The exchequer could suffer if Ireland makes unilateral changes to its tax system in response to international pressures, an accountant representing the profession has warned.
On Tuesday the chairman of the American Chamber of Commerce Ireland tax policy committee, PwC head of tax Feargal O’Rourke, said Ireland will not be able to sustain its current corporate residency rules in the context of the global debate on corporation tax.
He made the comment when welcoming the decision of the Department of Finance to hold a public consultation process on how Ireland should react to the current OECD base erosion and profit shifting (Beps) project, which is preparing recommendations on how to change global tax rules so as to counter aggressive tax avoidance by multinationals.

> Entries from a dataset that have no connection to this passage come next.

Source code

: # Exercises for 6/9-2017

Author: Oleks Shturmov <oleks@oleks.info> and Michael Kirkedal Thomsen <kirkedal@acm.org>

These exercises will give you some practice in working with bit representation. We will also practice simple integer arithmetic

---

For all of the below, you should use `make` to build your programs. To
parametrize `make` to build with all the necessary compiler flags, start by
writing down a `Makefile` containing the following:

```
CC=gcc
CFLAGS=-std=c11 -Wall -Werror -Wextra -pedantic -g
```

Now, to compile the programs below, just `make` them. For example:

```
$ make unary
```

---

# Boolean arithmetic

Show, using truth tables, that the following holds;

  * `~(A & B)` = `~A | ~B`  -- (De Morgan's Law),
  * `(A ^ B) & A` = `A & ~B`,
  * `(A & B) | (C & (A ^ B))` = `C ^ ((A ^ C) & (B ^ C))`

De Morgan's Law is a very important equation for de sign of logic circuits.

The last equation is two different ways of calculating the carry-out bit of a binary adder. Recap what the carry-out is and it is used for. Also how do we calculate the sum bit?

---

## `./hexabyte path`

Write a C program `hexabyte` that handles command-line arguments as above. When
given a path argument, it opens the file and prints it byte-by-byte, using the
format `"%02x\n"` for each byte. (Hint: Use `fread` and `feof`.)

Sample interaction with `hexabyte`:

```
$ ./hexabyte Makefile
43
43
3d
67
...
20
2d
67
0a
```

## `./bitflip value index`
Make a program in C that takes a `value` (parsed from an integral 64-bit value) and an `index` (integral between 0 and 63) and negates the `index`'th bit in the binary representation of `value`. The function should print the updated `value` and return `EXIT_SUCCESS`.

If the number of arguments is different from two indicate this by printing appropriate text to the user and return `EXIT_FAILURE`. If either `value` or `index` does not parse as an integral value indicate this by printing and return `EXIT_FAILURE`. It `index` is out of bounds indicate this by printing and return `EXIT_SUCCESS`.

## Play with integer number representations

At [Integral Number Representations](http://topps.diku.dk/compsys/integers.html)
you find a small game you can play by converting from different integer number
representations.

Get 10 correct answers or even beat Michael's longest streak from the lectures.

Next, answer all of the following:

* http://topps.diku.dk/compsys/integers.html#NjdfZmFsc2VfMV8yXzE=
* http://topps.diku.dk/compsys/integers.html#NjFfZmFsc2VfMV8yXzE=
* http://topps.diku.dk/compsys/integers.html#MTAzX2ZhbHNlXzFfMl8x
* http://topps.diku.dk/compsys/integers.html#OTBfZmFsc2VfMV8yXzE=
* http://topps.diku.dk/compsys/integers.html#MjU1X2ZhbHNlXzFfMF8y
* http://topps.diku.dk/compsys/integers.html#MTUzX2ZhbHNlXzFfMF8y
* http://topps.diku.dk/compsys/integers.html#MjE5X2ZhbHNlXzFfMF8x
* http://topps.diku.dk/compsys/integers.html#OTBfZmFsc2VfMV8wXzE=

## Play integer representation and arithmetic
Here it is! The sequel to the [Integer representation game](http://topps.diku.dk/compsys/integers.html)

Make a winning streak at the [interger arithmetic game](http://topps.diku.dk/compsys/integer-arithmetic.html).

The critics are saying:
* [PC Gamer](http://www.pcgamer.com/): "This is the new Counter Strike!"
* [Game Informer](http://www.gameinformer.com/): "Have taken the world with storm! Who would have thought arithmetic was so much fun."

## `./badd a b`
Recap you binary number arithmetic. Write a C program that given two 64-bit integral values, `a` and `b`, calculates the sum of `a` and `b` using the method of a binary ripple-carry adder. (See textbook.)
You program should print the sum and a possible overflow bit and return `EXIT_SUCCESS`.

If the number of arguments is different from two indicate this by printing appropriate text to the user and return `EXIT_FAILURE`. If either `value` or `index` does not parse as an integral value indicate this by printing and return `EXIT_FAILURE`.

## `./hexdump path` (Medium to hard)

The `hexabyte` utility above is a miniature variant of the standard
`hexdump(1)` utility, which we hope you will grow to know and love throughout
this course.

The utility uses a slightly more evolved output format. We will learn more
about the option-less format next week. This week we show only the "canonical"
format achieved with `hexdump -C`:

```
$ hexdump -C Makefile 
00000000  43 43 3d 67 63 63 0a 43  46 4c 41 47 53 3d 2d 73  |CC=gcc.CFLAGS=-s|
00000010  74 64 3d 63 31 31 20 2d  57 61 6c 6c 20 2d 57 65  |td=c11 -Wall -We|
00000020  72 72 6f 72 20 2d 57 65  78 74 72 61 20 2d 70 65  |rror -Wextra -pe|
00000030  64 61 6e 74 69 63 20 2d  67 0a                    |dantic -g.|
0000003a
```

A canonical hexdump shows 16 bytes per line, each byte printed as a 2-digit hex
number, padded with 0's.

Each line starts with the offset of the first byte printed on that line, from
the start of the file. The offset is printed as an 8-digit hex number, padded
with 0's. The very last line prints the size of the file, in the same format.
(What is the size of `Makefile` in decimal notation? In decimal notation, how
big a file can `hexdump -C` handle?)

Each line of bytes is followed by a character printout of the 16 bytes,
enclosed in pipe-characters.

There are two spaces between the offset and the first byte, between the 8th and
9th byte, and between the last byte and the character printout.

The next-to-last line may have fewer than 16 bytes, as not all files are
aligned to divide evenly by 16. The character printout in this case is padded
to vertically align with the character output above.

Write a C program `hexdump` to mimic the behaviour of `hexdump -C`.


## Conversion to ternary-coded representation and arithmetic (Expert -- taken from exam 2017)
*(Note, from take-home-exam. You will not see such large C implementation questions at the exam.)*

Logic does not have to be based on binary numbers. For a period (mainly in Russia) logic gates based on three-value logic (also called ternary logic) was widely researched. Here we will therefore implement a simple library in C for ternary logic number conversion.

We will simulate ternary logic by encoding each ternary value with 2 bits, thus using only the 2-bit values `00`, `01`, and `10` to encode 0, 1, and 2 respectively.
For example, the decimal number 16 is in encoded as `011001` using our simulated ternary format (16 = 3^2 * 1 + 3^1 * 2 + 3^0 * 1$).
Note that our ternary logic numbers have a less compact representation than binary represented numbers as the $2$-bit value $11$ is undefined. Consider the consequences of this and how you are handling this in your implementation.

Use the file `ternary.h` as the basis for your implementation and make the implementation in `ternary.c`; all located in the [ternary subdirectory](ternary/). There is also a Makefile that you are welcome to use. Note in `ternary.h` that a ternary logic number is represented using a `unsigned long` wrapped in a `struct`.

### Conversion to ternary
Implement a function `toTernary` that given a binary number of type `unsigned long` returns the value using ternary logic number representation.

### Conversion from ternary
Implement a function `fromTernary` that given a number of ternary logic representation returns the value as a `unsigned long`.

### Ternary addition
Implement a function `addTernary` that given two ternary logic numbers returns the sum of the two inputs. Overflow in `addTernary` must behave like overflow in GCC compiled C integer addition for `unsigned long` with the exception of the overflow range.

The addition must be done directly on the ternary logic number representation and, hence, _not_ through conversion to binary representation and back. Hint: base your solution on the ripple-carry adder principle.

Yesterday Brian Keegan, director of taxation with Chartered Accountants Ireland, who has been making representations on the profession's behalf to the OECD, said there were risks involved in making unilateral moves. "While some changes are necessary, inevitable and indeed are already happening – last year's amendment to the Corporate Residence rules was arguably an early consequence of the Beps project – there are risks to the national tax take if we do too much on a unilateral basis."
Last year, Minister for Finance Michael Noonan changed the law so that no Irish incorporated company could be "stateless" for tax residency purposes. However there is further pressure on Ireland to change the law that allows Irish companies be tax resident offshore, if they are deemed to be managed and controlled from such jurisdictions.
“If Ireland is the only country to change its residence rules, we will simply push business elsewhere, or indeed create further anomalies which could be exploited,” Mr Keegan said.